Es cierto que la imaginación se me disparó y quise intuir que allí, en la caja, el señor Antonio había escondido, por ejemplo, fotos comprometedoras de su esposa y de su oscuro pasado, que es algo muy típico... aunque viendo lo absurdo del supuesto y viendo sobre todo el aspecto de la señora Juliana, que es como la gemela viva de Rafaela Aparicio, me resigné a la realidad de la pasta. El caso es que entregado a estas ensoñaciones, perdí el hilo de la charla y para cuando la retomé, la señora Juliana decía:
...ya ve, la ruedecita, en vez de números tiene letras. Mi Antonio era muy chulo y nunca quiso decirme la clave que abría la caja porque siendo yo ludópata como soy —aunque ahora me estoy rehabilitando— creía que de tener acceso al dinero me lo gastaría todo en tragaperras.
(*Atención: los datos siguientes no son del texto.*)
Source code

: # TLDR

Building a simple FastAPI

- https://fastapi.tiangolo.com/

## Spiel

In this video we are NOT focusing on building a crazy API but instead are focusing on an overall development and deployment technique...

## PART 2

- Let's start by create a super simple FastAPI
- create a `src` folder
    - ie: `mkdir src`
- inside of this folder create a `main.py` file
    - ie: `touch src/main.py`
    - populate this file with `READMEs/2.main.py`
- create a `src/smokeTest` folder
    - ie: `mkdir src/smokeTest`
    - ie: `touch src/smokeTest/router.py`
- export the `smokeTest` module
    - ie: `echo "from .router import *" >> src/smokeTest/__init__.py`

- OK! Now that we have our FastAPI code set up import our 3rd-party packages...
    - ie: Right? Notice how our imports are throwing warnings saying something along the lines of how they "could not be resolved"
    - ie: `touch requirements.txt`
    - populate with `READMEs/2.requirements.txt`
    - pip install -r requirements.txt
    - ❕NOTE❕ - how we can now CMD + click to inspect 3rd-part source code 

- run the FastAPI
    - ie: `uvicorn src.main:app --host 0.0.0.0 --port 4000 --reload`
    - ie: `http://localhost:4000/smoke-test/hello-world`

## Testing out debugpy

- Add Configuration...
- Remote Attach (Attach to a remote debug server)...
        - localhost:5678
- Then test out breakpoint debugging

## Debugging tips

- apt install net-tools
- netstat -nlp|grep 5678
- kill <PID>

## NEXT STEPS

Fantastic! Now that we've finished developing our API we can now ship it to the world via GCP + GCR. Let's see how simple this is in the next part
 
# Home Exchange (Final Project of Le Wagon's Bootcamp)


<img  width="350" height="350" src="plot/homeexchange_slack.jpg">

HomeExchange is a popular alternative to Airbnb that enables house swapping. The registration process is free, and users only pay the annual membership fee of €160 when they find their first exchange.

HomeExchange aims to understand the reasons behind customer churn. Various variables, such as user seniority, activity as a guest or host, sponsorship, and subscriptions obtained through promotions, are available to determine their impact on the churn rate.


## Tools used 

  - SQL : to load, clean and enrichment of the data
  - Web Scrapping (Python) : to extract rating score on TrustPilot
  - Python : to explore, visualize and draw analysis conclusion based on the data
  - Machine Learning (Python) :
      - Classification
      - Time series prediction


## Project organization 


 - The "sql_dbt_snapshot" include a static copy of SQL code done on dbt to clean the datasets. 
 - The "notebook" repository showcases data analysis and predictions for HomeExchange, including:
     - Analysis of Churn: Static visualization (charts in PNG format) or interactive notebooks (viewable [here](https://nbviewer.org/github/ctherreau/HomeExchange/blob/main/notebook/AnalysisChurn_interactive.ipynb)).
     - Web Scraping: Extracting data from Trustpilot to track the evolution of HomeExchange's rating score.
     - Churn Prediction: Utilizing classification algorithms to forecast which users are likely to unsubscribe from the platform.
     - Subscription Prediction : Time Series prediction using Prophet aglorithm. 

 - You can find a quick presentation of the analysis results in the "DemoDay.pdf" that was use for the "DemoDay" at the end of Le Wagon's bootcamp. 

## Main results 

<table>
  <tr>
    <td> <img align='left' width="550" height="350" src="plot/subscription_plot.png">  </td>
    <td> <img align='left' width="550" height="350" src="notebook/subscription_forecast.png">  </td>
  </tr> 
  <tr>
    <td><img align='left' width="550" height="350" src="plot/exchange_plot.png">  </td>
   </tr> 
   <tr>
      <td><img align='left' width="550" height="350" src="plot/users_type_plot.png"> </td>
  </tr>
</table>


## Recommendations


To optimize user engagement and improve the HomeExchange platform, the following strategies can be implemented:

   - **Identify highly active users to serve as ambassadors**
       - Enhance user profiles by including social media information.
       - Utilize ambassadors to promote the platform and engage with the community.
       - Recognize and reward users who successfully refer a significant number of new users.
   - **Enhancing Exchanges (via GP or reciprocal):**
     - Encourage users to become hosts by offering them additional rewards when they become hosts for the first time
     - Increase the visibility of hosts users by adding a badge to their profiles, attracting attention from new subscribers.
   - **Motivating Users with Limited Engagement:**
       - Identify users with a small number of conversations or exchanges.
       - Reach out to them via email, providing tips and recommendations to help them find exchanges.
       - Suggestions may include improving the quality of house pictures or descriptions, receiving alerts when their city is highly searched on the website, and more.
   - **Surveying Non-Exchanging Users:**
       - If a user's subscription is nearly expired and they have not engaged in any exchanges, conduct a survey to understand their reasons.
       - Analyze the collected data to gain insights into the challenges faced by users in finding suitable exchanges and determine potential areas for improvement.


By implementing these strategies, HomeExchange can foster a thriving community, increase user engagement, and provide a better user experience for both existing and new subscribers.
(Cuando la señora Juliana hizo esta confesión, mi abuela me propinó un codazo para advertirme de guardar el secreto de estar yo también en fase de rehabilitación. En público y ante los vecinos sobre todo, habíamos pactado que yo era ingeniero agrónomo en excedencia).
La señora Juliana, continuó:
Para hacerme rabiar y humillarme, miren lo que me dijo una vez: “Juliana, eres tan borrica que aunque te pase la clave por el hocico no la acertarás jamás. Mira, te voy a decir una adivinanza sin preocuparme de que la solución es la clave, porque tú no la vas a acertar en tu puñetera vida. A ver: “¿Cuál es el animal que cuando se levanta anda a cuatro patas, a mediodía anda con dos y por la noche anda con tres?” ¿Qué me dices? Chúpate esa, Juliana”... Sí, señora Lutgarda, así se reía de mí. Por eso le digo que viéndolo como está ahora, con el cuchillo clavado en la espalda, casi me alegro que se lo haya llevado Dios.
Aprovechando la pausa y empleando sutiles indirectas, hice ver a la señora Juliana lo bien que me sentaría un cubatita. Ojo, me daba un poco de cosa beber sabiendo que a pocos metros tenía a un fiambre; pero al fin y al cabo soy persona de variados registros morales y encontré el adecuado. Captando mi deseo, nuestra vecina se apresuró a decir:
¡No faltaba más, hijo mío! Anda, busca en la mesita de ahí al lado. Yo no bebo, eh, no se vayan ustedes a creer queeee... lo que tengo es por si viene mi hija, que le gusta alternar.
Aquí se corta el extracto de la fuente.